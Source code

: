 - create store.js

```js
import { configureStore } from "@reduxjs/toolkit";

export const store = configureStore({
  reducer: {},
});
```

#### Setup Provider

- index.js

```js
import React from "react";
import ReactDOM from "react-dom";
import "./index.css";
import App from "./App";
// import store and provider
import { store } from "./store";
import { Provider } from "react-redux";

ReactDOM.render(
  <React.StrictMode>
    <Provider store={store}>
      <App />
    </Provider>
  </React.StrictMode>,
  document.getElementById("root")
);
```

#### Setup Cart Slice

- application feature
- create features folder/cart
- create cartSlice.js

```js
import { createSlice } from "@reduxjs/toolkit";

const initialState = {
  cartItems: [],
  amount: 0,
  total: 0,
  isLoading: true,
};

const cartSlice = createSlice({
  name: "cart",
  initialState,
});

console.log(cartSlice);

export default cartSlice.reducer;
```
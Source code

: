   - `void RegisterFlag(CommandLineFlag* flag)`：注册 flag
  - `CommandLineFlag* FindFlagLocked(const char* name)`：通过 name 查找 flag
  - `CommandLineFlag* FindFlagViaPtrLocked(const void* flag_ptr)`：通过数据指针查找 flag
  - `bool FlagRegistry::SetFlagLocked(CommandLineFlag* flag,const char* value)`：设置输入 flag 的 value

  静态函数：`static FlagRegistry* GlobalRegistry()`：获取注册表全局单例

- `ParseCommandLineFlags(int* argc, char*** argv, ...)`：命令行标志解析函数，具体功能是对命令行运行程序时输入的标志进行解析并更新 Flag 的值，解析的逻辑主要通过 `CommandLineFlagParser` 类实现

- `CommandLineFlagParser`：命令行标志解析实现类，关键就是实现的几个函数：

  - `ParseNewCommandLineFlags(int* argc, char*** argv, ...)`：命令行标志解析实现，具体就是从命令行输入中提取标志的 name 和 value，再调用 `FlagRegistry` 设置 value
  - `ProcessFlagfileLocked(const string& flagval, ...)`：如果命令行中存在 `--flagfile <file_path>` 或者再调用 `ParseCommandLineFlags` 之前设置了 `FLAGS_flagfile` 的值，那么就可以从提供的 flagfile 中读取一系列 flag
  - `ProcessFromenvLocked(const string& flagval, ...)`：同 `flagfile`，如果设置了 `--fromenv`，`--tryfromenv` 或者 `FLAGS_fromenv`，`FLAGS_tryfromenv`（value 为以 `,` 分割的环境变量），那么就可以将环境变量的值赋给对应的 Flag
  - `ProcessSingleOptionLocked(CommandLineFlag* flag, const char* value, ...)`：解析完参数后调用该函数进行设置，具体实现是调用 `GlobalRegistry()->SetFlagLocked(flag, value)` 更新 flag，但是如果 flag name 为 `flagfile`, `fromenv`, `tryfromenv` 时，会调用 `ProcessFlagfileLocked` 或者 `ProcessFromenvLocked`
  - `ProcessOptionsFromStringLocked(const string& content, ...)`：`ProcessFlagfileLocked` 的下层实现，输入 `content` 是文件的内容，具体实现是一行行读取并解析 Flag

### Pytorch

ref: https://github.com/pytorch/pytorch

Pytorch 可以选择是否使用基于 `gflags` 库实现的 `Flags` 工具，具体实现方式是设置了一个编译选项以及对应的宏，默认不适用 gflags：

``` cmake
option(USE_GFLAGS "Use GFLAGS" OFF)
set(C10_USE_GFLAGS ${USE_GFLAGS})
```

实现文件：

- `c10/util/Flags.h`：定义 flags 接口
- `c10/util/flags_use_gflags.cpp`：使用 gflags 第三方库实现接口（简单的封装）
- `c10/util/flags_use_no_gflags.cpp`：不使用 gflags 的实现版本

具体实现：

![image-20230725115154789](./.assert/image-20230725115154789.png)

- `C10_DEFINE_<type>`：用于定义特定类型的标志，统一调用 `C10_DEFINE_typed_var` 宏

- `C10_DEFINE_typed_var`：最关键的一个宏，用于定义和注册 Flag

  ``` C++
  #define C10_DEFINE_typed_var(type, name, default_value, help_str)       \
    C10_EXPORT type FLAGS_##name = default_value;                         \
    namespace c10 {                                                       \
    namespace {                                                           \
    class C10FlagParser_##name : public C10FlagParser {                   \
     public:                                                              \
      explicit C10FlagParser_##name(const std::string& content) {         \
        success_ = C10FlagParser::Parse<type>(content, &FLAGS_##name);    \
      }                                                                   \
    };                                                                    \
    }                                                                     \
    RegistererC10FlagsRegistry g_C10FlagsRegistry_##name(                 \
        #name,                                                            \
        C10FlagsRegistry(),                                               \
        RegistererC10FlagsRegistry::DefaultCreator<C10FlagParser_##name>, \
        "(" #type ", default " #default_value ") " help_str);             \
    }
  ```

• • • •

Assignment: If a line in the material above holds "content", copy it.

Written answer:
  - `ProcessOptionsFromStringLocked(const string& content, ...)`：`ProcessFlagfileLocked` 的下层实现，输入 `content` 是文件的内容，具体实现是一行行读取并解析 Flag
      explicit C10FlagParser_##name(const std::string& content) {         \
        success_ = C10FlagParser::Parse<type>(content, &FLAGS_##name);    \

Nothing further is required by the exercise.